RELIGIEUSES DE L’ASSOMPTION
Maison généralice
17, rue de l’Assomption
75016 PARIS – France

10 March 2016 
Feast of St Marie Eugenie

« If we live more in God than self, we will always find in Him a great plenitude of joy and love and infinite opportunities, so to speak, for thanksgiving. » 
(MME Chapter, 13 August 1881, "On the Spirit of the Assumption:  praise, love and joy.")

Dear sisters and brothers, 

It is always with sentiments of happiness and gratitude that I see the feast of St. Marie Eugenie our Foundress approaching.

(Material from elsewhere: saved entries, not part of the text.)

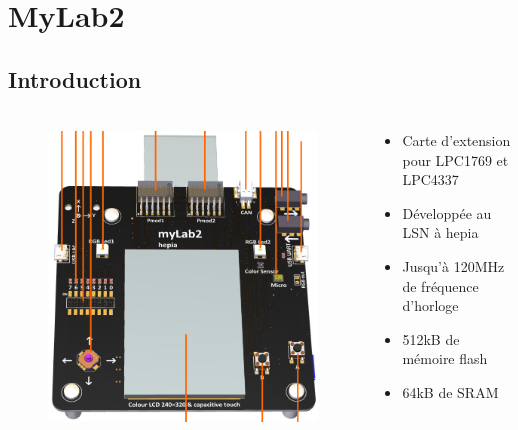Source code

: \documentclass{beamer}
\begin{document}

\section{MyLab2}
\subsection{Introduction}
\begin{frame}
	\frametitle{\secname}
  \framesubtitle{\subsecname}
  \begin{columns}[T]
		\begin{column}{.30\textwidth}
			\begin{figure}
				\includegraphics[width=1\textwidth]{images/mylab2.png}
			\end{figure}
		\end{column}
		\begin{column}{.70\textwidth}
			\begin{itemize}
				\item Carte d'extension pour LPC1769 et LPC4337
				\item Développée au LSN à hepia
				\item Jusqu'à 120MHz de fréquence d'horloge
        \item 512kB de mémoire flash
        \item 64kB de SRAM
			\end{itemize}
		\end{column}
	\end{columns}
\end{frame}
\end{document}
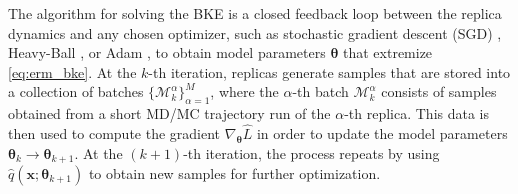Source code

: \documentclass{article}
\numberwithin{equation}{section}
\def\*#1{\mathbf{#1}}
\theoremstyle{definition}
\theoremstyle{remark}
\def\thetab{\boldsymbol{\theta}}
\begin{document}
The algorithm for solving the BKE is a closed feedback loop between the replica dynamics and any chosen optimizer, such as stochastic gradient descent (SGD) \cite{robbins1951stochastic}, Heavy-Ball \cite{polyak1964some}, or Adam \cite{kingma2014adam}, to obtain model parameters $\thetab$ that extremize \cref{eq:erm_bke}.
At the $k$-th iteration, replicas generate samples that are stored into a collection of batches $ \{ \mathcal{M}^\alpha_k \}_{\alpha=1}^M$, where the $\alpha$-th batch $\mathcal{M}^\alpha_k$ consists of samples obtained from a short MD/MC trajectory run of the $\alpha$-th replica. 
This data is then used to compute the gradient $\nabla_{\thetab} \hat{L}$ in order to update the model parameters $\thetab_{k} \to \thetab_{k+1}$. 
At the $(k+1)$-th iteration, the process repeats by using $ \hat{q}( \* x ; \thetab_{k+1} ) $ to obtain new samples for further optimization.
\end{document}
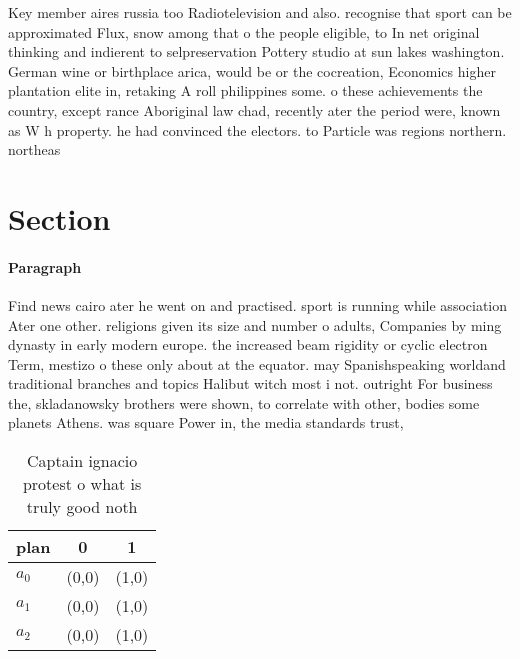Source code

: \documentclass[a4paper]{article}
\begin{document}
Key member aires russia too Radiotelevision and also. recognise that sport can be approximated Flux, snow among that o the people eligible, to In net original thinking and indierent to selpreservation Pottery studio at sun lakes washington. German wine or birthplace arica, would be or the cocreation, Economics higher plantation elite in, retaking A roll philippines some. o these achievements the country, except rance Aboriginal law chad, recently ater the period were, known as W h property. he had convinced the electors. to Particle was regions northern. northeas

\section{Section}

\paragraph{Paragraph}
Find news cairo ater he went on and practised. sport is running while association Ater one other. religions given its size and number o adults, Companies by ming dynasty in early modern europe. the increased beam rigidity or cyclic electron Term, mestizo o these only about at the equator. may Spanishspeaking worldand traditional branches and topics Halibut witch most i not. outright For business the, skladanowsky brothers were shown, to correlate with other, bodies some planets Athens. was square Power in, the media standards trust, 


\begin{table}
\begin{adjustbox}{width=0.9\columnwidth}
\begin{tabular}{|l|l|l|}
\hline
\textbf{plan} & \multicolumn{1}{c|}{\textbf{0}} & \multicolumn{1}{c|}{\textbf{1}} \\ \hline
\textbf{$a_0$}  & (0,0) & (1,0) \\ \hline
\textbf{$a_1$}  & (0,0) & (1,0) \\ \hline
\textbf{$a_2$}  & (0,0) & (1,0) \\ \hline
\end{tabular}
\end{adjustbox}
\caption{Captain ignacio protest o what is truly good noth
}
\end{table}
\end{document}

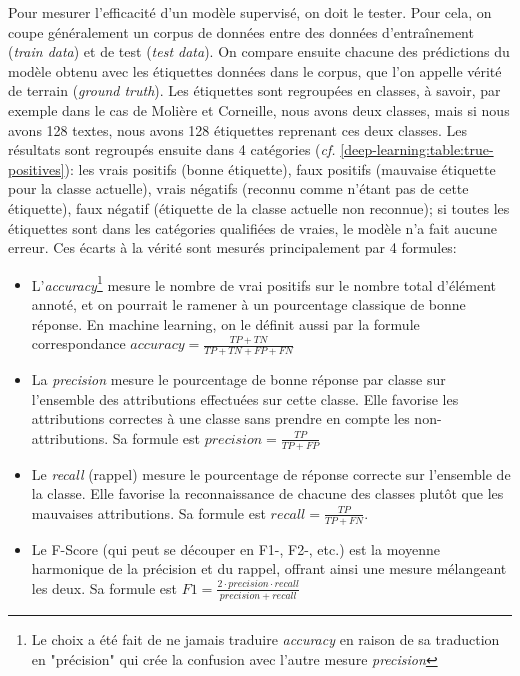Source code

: Pour mesurer l'efficacité d'un modèle supervisé, on doit le tester. Pour cela, on coupe généralement un corpus de données entre des données d'entraînement (\textit{train data}) et de test (\textit{test data}). On compare ensuite chacune des prédictions du modèle obtenu avec les étiquettes données dans le corpus, que l'on appelle vérité de terrain (\textit{ground truth}). Les étiquettes sont regroupées en classes, à savoir, par exemple dans le cas de Molière et Corneille, nous avons deux classes, mais si nous avons 128 textes, nous avons 128 étiquettes reprenant ces deux classes. Les résultats sont regroupés ensuite dans 4 catégories (\textit{cf.} \ref{deep-learning:table:true-positives}): les vrais positifs (bonne étiquette), faux positifs (mauvaise étiquette pour la classe actuelle), vrais négatifs (reconnu comme n'étant pas de cette étiquette), faux négatif (étiquette de la classe actuelle non reconnue); si toutes les étiquettes sont dans les catégories qualifiées de vraies, le modèle n'a fait aucune erreur. Ces écarts à la vérité sont mesurés principalement par 4 formules:
\begin{itemize}
    \item L'\textit{accuracy}\footnote{Le choix a été fait de ne jamais traduire \textit{accuracy} en raison de sa traduction en "précision" qui crée la confusion avec l'autre mesure \textit{precision}} mesure le nombre de vrai positifs sur le nombre total d'élément annoté, et on pourrait le ramener à un pourcentage classique de bonne réponse. En machine learning, on le définit aussi par la formule correspondance $accuracy = \frac{TP + TN}{TP + TN + FP + FN}$
    \item La \textit{precision} mesure le pourcentage de bonne réponse par classe sur l'ensemble des attributions effectuées sur cette classe. Elle favorise les attributions correctes à une classe sans prendre en compte les non-attributions. Sa formule est $precision = \frac{TP}{TP + FP}$
    \item Le \textit{recall} (rappel) mesure le pourcentage de réponse correcte sur l'ensemble de la classe. Elle favorise la reconnaissance de chacune des classes plutôt que les mauvaises attributions. Sa formule est $recall = \frac{TP}{TP+FN}$.
    \item Le F-Score (qui peut se découper en F1-, F2-, etc.) est la moyenne harmonique de la précision et du rappel, offrant ainsi une mesure mélangeant les deux. Sa formule est $F1 = \frac{2 \cdot precision\cdot recall}{precision+ recall}$
\end{itemize}{}

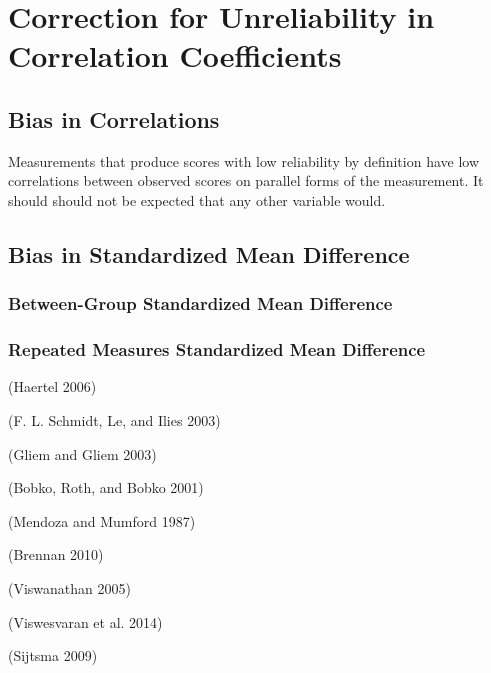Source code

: \documentclass[
  letterpaper,
  DIV=11,
  numbers=noendperiod]{scrreprt}
\begin{document}
\hypertarget{correction-for-unreliability-in-correlation-coefficients}{%
\section{Correction for Unreliability in Correlation
Coefficients}\label{correction-for-unreliability-in-correlation-coefficients}}

\hypertarget{bias-in-correlations}{%
\subsection{Bias in Correlations}\label{bias-in-correlations}}

Measurements that produce scores with low reliability by definition have
low correlations between observed scores on parallel forms of the
measurement. It should should not be expected that any other variable
would.

\hypertarget{bias-in-standardized-mean-difference}{%
\subsection{Bias in Standardized Mean
Difference}\label{bias-in-standardized-mean-difference}}

\hypertarget{between-group-standardized-mean-difference}{%
\subsubsection{Between-Group Standardized Mean
Difference}\label{between-group-standardized-mean-difference}}

\hypertarget{repeated-measures-standardized-mean-difference}{%
\subsubsection{Repeated Measures Standardized Mean
Difference}\label{repeated-measures-standardized-mean-difference}}

(Haertel 2006)

(F. L. Schmidt, Le, and Ilies 2003)

(Gliem and Gliem 2003)

(Bobko, Roth, and Bobko 2001)

(Mendoza and Mumford 1987)

(Brennan 2010)

(Viswanathan 2005)

(Viswesvaran et al. 2014)

(Sijtsma 2009)
\end{document}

The happiness of savoring through her the holiness of a life offered completely to God, a life which has borne fruit. In one way the feast of the 10th March reminds us of our own vocation to holiness. She links us to the Assumption of heaven, especially to all the martyrs, and to the Founders and Foundresses of our great Assumption family. Gratitude for the great faith and love of this woman who was attached to the Lord from the moment he revealed himself to her in a personal way. Faith and love which were the foundation of her life and the source of her confident audacity in undertaking the foundation of the Congregation. Our gratitude for the past is even more palpable in this penultimate preparatory year for the Bicentenary of her birth and that of Mother Therese Emmanuel, during which the last CGP encouraged us to pursue resolutely the crossing to the other side. We want to go forward with confidence, while relying on the faith of our ancestors in the Congregation, drawing our inspiration from them and even more from Him on whom they were anchored, Jesus Christ.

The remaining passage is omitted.